_Plain-text document sources_
__________________________________________________

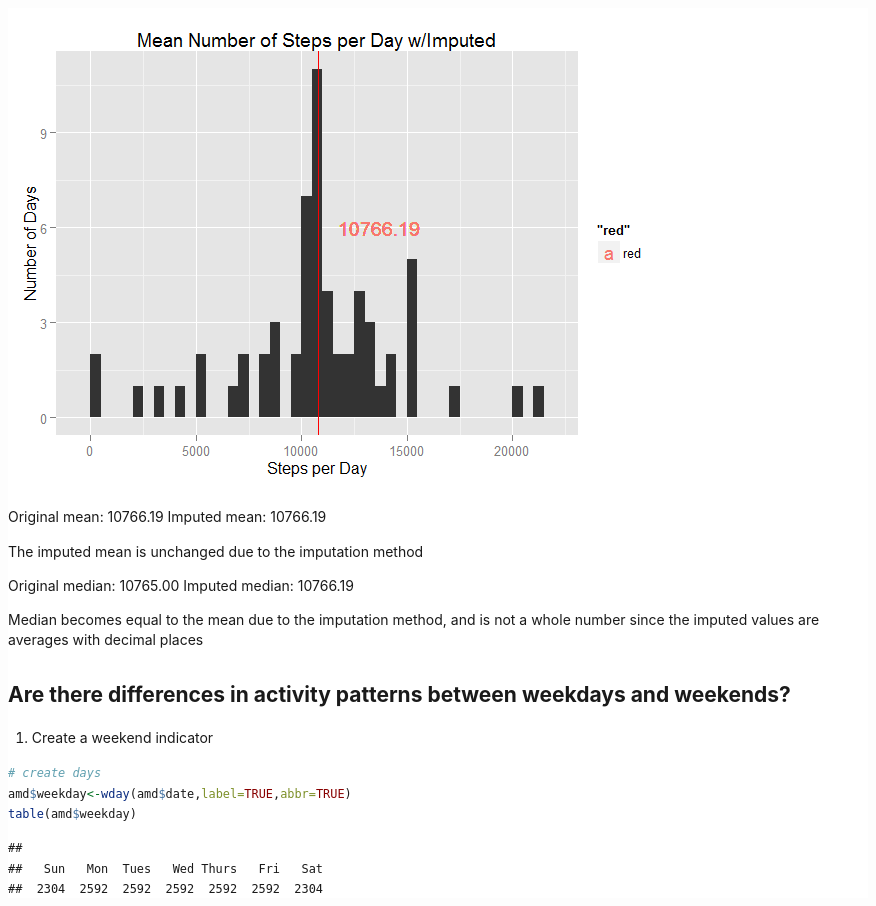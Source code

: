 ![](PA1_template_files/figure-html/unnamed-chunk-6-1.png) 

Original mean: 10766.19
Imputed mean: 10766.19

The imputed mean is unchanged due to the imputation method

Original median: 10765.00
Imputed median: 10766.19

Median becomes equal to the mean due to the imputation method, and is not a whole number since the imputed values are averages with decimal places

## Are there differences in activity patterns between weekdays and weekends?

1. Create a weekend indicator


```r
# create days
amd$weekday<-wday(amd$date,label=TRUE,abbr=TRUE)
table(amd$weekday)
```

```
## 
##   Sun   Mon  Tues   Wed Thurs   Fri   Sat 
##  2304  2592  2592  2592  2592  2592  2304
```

__________________________________________________

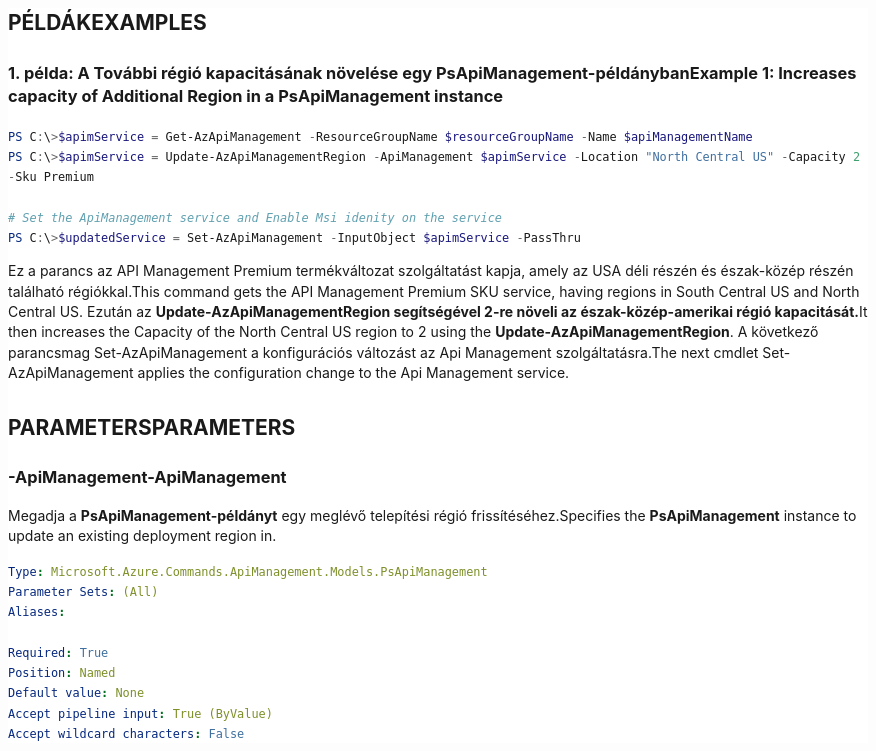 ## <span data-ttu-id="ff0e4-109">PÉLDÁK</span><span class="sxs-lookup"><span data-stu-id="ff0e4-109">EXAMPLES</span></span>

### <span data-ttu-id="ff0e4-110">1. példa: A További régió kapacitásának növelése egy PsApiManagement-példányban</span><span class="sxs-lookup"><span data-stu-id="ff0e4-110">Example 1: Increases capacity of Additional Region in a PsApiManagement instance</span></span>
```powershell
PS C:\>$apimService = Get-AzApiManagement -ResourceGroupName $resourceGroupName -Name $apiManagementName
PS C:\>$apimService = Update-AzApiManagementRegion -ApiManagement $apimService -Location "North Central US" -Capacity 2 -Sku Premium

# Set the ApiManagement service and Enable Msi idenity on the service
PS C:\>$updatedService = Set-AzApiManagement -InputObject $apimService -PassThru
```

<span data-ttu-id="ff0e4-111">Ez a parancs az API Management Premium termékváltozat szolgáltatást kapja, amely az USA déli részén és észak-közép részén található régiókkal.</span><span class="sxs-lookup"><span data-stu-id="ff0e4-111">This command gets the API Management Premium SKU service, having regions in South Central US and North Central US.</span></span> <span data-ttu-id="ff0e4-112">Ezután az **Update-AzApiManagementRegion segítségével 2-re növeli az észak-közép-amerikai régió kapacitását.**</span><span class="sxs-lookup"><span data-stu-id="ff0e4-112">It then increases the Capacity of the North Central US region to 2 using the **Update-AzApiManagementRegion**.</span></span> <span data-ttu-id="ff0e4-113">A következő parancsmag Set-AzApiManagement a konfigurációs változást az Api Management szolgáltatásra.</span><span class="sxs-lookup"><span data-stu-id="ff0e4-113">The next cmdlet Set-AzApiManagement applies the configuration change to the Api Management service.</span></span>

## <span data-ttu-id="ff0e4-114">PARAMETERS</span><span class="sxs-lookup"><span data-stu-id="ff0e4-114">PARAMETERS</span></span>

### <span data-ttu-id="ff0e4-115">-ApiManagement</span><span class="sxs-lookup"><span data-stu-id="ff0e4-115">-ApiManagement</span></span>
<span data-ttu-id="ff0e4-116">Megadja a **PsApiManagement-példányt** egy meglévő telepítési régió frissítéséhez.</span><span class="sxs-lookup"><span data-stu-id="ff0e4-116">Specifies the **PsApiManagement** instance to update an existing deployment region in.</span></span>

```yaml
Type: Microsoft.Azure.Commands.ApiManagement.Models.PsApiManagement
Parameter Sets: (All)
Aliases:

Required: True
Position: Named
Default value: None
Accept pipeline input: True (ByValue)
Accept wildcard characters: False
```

__________________________________________________

_WHAT YOU ARE ASKED TO DO_
If a line in the records contains the string "Accept", include it in the count; report that count alone.

_WRITTEN SOLUTION_
2